Rules of engagement between αvβ6 integrin and foot-and-mouth disease virus

Abstract

Foot-and-mouth disease virus (FMDV) mediates cell entry by attachment to an integrin receptor, generally αvβ6, via a conserved arginine-glycine-aspartic acid (RGD) motif in the exposed, antigenic, GH loop of capsid protein VP1. Infection can also occur in tissue culture adapted virus in the absence of integrin via acquired basic mutations interacting with heparin sulphate (HS); this virus is attenuated in natural infections. HS interaction has been visualized at a conserved site in two serotypes suggesting a propensity for sulfated-sugar binding. Here we determined the interaction between αvβ6 and two tissue culture adapted FMDV strains by cryo-electron microscopy. In the preferred mode of engagement, the fully open form of the integrin, hitherto unseen at high resolution, attaches to an extended GH loop via interactions with the RGD motif plus downstream hydrophobic residues. In addition, an N-linked sugar of the integrin attaches to the previously identified HS binding site, suggesting a functional role.

Figure 1. Apo and holo αvβ6-FMDV complexes.

(a) The density for the αvβ6-PanAsia complex determined by cryo-EM. On the left of the image the front half of the density has been cut away so that a cross-section of the binding can be seen. Depth-cueing is used such that colour indicates radius (<110 Å: cyan; 120–140 Å: yellow; >150 Å red). Clouds of red density show the bound integrin. (b) EM structure of αvβ6-O1M, depicted as for a. (c) The structure of PanAsia determined by crystallography. Colouring reflects the different viral proteins, VP1 (blue), VP2 (green) and VP3 (red). One asymmetric unit is outlined. (d) Enlargement of one asymmetric unit coloured as in c. Two conformations of the VP1 GH loop are rendered using a ribbon representation and the RGD motif is depicted with spheres. The conformational change from that seen in reduced O1 virus (PDB:1FOD) (blue) to the integrin bound conformation (cyan) is depicted with an arrow. Some of the residues involved in heparin sulfate (HS) binding are shown as orange spheres and the binding site is labelled. In all panels, one 2-fold, 3-fold and 5-fold axis of icosahedral symmetry has been labelled by a black ellipse, triangle and pentagon, respectively, and all panels show the same view down a 2-fold axis of symmetry.

Figure 2. αvβ6-FMDV binding modes.

Two predominant binding modes are shown for PanAsia (a,b) and for O1M (c,d). The left panel shows a view down onto the capsid surface (just a pentamer of each virus is shown colour-coded as in Fig. 1c). The integrin is drawn in cartoon representation with the alpha-helices rendered as rods; αv is orange and β6 is green. The right hand panels depict orthogonal side-views of the complexes. The integrin is drawn as in the left panel interacting with a protomer of the virus in cartoon style and colour coded as in Fig. 1c with VP4 in yellow. The FMDV VP1 GH loop, in blue, can be seen interacting with the integrin. The αv N-linked sugar, which forms an additional attachment to the virus, is drawn in magenta (marked with an arrow in a). The similarity in the binding mode ‘A' between the two viruses is evident.

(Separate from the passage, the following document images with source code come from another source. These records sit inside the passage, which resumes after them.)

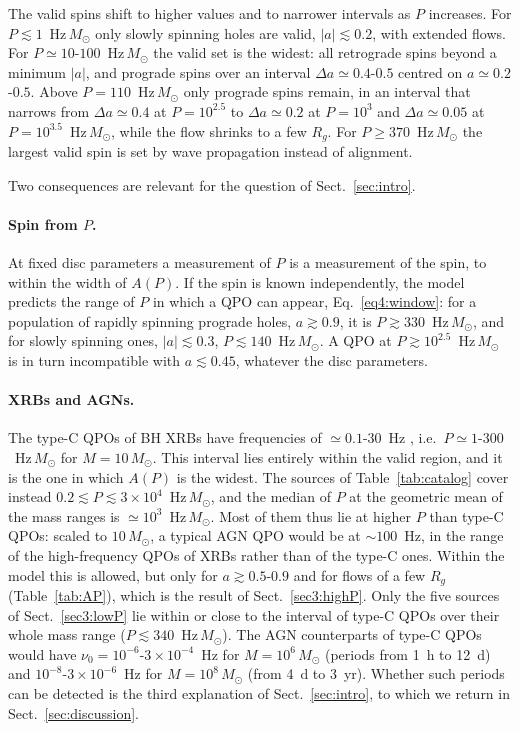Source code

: The valid spins shift to higher values and to narrower intervals as $P$ increases.
For $P\lesssim1$~Hz\,$M_\odot$ only slowly spinning holes are valid, $|a|\lesssim0.2$, with extended flows.
For $P\simeq10$-$100$~Hz\,$M_\odot$ the valid set is the widest: all retrograde spins beyond a minimum $|a|$, and prograde spins over an interval $\Delta a\simeq0.4$-$0.5$ centred on $a\simeq0.2$-$0.5$.
Above $P=110$~Hz\,$M_\odot$ only prograde spins remain, in an interval that narrows from $\Delta a\simeq0.4$ at $P=10^{2.5}$ to $\Delta a\simeq0.2$ at $P=10^3$ and $\Delta a\simeq0.05$ at $P=10^{3.5}$~Hz\,$M_\odot$, while the flow shrinks to a few $R_g$.
For $P\geq370$~Hz\,$M_\odot$ the largest valid spin is set by wave propagation instead of alignment.

Two consequences are relevant for the question of Sect.~\ref{sec:intro}.

\paragraph{Spin from $P$.}
At fixed disc parameters a measurement of $P$ is a measurement of the spin, to within the width of $A(P)$.
If the spin is known independently, the model predicts the range of $P$ in which a QPO can appear, Eq.~\eqref{eq4:window}: for a population of rapidly spinning prograde holes, $a\gtrsim0.9$, it is $P\gtrsim330$~Hz\,$M_\odot$, and for slowly spinning ones, $|a|\lesssim0.3$, $P\lesssim140$~Hz\,$M_\odot$.
A QPO at $P\gtrsim10^{2.5}$~Hz\,$M_\odot$ is in turn incompatible with $a\lesssim0.45$, whatever the disc parameters.

\paragraph{XRBs and AGNs.}
The type-C QPOs of BH XRBs have frequencies of $\simeq0.1$-$30$~Hz \citep{ingram}, i.e.\ $P\simeq1$-$300$~Hz\,$M_\odot$ for $M=10\,M_\odot$.
This interval lies entirely within the valid region, and it is the one in which $A(P)$ is the widest.
The sources of Table~\ref{tab:catalog} cover instead $0.2\lesssim P\lesssim3\times10^4$~Hz\,$M_\odot$, and the median of $P$ at the geometric mean of the mass ranges is $\simeq10^3$~Hz\,$M_\odot$.
Most of them thus lie at higher $P$ than type-C QPOs: scaled to $10\,M_\odot$, a typical AGN QPO would be at $\sim100$~Hz, in the range of the high-frequency QPOs of XRBs rather than of the type-C ones.
Within the model this is allowed, but only for $a\gtrsim0.5$-$0.9$ and for flows of a few $R_g$ (Table~\ref{tab:AP}), which is the result of Sect.~\ref{sec3:highP}.
Only the five sources of Sect.~\ref{sec3:lowP} lie within or close to the interval of type-C QPOs over their whole mass range ($P\lesssim340$~Hz\,$M_\odot$).
The AGN counterparts of type-C QPOs would have $\nu_0=10^{-6}$-$3\times10^{-4}$~Hz for $M=10^6\,M_\odot$ (periods from 1~h to 12~d) and $10^{-8}$-$3\times10^{-6}$~Hz for $M=10^8\,M_\odot$ (from 4~d to 3~yr).
Whether such periods can be detected is the third explanation of Sect.~\ref{sec:intro}, to which we return in Sect.~\ref{sec:discussion}.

Figure 3. αvβ6-FMDV binding modes.

(a–d) The two predominant binding modes are shown for O PanAsia (a,b) and for O1M (c,d) as depicted in Fig. 2 but enlarged to show the electron density for the integrin component.

Figure 4. Close-up of mode A binding of αvβ6 to FMDV.

(a) overview in wall-eye stereo of the binding to O PanAsia (b–e) close-ups of the GH loops and N-linked carbohydrate density are shown for O PanAsia (b,c) and for O1M (d,e).

Figure 5. The major binding mode.

(a) The schematic shows the change in conformation of the integrin from the ‘closed' state (left) to the ‘open' (right) as visualized in the capsid interaction. (b) Side-view showing an FMDV biological protomer drawn in cartoon format with the proteins coloured by chain as in Fig. 1c. The integrin subunits are drawn in ribbon representation and coloured as in Fig. 2. Key interacting residues are drawn as sticks. The sugar is drawn as sticks in magenta. (c) Close-up of the VP1 GH loop/integrin interactions shown in a with the protein backbone drawn as a ribbon and the interacting side-chains as sticks. The magnesium ion expected to coordinate the MIDAS interaction is included as a grey sphere. (d) Close-up of the sugar interactions shown in a with the proteins depicted as in b.